● Task details:
Check every line below for the word "equation" and copy each one that has it.

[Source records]
------------------------------------------------

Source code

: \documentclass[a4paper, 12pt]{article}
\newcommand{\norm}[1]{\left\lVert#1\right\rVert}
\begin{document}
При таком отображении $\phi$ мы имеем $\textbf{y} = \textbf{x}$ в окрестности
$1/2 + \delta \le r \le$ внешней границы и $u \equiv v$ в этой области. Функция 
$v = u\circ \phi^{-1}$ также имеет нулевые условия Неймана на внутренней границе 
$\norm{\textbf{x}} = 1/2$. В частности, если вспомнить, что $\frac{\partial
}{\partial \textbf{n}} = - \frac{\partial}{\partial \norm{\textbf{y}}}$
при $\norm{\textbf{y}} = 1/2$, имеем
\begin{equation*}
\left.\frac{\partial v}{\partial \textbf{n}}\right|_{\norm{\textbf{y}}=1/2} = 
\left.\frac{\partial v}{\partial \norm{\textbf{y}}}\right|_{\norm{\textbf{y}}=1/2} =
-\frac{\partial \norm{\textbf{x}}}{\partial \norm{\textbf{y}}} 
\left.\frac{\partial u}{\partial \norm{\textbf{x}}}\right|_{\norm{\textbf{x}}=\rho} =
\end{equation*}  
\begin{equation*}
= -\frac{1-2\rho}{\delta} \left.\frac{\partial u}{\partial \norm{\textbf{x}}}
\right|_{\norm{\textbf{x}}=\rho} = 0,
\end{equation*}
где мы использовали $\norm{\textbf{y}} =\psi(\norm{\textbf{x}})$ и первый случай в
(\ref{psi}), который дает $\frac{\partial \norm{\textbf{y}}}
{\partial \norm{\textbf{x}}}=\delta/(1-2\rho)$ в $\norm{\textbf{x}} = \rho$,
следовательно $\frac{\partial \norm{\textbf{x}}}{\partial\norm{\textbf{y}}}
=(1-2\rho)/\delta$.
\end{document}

------------------------------------------------

● Final answer:
\begin{equation*}
\end{equation*}  
\begin{equation*}
\end{equation*}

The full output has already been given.